(DATA TO USE begins)

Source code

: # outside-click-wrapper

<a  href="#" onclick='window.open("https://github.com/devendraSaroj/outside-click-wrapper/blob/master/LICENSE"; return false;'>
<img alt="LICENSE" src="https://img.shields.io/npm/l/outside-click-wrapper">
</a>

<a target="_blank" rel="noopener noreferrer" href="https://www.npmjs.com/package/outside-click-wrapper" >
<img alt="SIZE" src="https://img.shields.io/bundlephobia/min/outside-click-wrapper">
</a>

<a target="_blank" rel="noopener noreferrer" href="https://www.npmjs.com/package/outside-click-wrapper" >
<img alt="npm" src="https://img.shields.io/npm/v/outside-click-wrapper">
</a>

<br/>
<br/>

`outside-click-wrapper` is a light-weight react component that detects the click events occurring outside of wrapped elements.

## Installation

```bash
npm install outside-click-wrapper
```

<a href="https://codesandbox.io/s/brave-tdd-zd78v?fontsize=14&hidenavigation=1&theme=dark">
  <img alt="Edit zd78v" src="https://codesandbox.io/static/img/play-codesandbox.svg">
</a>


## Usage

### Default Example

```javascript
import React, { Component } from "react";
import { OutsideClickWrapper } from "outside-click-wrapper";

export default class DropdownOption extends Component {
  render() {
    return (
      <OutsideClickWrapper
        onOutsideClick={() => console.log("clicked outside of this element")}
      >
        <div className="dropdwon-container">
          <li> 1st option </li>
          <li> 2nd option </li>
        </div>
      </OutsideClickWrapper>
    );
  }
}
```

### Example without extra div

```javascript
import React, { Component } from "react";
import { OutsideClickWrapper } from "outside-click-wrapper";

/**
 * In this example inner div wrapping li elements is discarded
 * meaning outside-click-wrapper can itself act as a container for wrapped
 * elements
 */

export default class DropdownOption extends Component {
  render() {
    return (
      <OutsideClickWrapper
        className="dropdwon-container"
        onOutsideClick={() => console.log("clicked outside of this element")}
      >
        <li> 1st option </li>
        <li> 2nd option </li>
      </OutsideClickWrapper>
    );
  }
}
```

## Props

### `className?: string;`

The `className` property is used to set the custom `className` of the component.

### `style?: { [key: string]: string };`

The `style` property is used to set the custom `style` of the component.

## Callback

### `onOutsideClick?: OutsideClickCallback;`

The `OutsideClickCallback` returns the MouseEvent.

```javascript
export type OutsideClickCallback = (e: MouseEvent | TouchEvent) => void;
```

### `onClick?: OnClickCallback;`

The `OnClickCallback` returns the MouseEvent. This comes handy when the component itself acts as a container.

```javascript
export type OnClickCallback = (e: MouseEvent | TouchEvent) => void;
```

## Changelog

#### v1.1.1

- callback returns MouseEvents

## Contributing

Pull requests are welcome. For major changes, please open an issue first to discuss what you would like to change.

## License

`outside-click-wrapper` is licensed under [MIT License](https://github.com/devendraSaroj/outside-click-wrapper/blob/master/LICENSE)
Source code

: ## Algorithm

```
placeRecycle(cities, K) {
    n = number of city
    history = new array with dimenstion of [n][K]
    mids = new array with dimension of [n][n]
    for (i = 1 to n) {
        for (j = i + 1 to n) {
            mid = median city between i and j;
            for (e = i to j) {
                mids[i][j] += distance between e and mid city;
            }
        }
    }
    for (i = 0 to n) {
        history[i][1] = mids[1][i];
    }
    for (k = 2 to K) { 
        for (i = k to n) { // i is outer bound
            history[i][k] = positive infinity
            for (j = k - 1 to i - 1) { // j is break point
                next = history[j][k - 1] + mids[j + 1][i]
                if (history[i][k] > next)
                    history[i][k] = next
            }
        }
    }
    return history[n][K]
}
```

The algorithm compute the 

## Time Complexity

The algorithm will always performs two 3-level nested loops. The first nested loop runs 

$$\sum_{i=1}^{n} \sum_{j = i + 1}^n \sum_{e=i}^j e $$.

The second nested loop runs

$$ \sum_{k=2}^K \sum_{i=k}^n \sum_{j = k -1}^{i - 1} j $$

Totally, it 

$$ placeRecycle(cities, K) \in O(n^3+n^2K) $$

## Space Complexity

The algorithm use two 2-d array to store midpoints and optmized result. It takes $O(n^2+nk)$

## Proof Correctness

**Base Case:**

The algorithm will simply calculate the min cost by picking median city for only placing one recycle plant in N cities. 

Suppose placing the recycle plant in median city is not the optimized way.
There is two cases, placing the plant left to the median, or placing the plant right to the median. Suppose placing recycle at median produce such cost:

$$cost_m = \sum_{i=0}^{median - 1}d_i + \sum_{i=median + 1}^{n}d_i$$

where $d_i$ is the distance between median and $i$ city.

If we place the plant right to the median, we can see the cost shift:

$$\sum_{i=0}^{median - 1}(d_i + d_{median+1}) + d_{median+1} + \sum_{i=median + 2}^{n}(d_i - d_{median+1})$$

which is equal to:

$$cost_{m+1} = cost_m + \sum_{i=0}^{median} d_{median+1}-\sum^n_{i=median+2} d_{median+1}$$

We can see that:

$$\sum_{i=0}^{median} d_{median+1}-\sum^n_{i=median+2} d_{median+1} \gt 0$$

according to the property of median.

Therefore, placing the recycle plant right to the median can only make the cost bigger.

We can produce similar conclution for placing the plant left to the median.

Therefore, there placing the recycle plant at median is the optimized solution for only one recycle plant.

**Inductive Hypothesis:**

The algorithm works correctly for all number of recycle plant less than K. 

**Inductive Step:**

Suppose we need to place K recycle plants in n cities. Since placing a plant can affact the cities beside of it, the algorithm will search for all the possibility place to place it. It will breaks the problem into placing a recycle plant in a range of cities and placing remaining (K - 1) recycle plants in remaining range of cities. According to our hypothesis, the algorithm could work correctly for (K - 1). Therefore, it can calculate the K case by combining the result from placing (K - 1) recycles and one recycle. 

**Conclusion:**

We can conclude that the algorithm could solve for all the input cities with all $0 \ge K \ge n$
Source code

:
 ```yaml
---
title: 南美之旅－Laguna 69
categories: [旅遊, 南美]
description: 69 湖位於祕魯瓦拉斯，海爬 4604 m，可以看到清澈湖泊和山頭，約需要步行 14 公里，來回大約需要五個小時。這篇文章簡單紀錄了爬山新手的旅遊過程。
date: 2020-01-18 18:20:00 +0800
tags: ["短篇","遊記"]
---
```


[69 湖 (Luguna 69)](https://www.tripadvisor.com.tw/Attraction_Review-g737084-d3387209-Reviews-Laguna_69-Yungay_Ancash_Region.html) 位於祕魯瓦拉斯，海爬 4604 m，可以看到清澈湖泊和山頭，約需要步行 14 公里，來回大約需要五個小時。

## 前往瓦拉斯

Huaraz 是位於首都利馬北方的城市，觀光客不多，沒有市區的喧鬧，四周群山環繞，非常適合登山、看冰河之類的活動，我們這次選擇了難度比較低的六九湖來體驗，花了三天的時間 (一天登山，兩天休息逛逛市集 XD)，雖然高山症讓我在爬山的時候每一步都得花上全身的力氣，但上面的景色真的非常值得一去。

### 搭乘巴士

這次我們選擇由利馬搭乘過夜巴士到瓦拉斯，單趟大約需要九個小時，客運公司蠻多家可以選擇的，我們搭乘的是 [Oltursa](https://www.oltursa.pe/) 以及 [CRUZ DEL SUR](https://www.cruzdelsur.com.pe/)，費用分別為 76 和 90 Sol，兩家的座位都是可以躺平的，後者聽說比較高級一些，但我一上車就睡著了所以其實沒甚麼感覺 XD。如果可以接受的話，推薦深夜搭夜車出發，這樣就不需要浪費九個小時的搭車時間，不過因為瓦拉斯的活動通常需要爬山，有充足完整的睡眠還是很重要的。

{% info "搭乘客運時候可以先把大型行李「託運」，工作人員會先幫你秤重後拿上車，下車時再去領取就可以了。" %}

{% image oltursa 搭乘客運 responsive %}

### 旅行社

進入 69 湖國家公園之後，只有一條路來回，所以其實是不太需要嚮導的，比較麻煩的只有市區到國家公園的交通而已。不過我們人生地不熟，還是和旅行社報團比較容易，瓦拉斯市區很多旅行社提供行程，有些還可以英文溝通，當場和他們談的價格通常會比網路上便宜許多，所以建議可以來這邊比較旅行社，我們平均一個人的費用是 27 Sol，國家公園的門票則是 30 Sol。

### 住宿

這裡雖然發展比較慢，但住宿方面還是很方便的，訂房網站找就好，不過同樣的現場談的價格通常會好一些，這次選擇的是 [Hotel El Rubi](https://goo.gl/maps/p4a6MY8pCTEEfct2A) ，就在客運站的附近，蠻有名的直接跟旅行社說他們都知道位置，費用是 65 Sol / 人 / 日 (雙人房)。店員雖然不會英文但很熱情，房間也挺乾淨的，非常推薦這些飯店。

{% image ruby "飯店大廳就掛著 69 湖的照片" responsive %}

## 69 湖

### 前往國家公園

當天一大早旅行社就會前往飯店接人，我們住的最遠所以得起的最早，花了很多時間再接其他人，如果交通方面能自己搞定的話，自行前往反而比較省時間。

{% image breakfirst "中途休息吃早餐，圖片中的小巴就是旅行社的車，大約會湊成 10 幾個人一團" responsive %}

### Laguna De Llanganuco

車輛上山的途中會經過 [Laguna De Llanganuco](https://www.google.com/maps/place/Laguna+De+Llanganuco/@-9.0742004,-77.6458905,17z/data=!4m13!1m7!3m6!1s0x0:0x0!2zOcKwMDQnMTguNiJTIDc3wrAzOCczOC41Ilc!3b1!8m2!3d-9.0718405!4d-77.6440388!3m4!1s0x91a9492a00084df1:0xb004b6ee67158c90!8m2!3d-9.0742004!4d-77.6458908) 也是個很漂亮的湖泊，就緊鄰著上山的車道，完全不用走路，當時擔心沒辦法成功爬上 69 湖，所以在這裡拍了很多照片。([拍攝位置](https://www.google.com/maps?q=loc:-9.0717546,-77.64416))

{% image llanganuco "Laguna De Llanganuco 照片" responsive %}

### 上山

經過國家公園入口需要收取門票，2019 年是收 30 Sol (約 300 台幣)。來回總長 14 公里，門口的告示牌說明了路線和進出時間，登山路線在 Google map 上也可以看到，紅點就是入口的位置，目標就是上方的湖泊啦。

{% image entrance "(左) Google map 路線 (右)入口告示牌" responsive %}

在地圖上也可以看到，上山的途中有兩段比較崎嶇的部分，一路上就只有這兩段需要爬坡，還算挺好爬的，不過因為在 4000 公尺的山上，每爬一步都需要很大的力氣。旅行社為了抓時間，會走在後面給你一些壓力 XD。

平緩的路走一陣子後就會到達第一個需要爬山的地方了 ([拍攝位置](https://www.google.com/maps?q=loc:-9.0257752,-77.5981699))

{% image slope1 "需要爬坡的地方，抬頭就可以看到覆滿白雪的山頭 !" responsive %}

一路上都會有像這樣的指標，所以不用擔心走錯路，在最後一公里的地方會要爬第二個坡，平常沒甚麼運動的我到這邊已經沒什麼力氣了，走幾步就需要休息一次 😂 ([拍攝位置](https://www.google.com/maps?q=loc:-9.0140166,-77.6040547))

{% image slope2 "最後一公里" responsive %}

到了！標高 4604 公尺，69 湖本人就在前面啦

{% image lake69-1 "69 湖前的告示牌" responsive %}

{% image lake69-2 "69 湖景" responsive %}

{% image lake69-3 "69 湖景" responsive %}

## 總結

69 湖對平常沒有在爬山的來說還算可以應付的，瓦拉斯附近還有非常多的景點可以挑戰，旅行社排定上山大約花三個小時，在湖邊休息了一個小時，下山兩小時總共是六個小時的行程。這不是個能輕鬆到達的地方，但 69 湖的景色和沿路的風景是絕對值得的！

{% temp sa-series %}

(DATA TO USE ends)

TASK OBJECTIVE: List the lines of the entries that include "placeRecycle".

WRITTEN SOLUTION:
placeRecycle(cities, K) {
$$ placeRecycle(cities, K) \in O(n^3+n^2K) $$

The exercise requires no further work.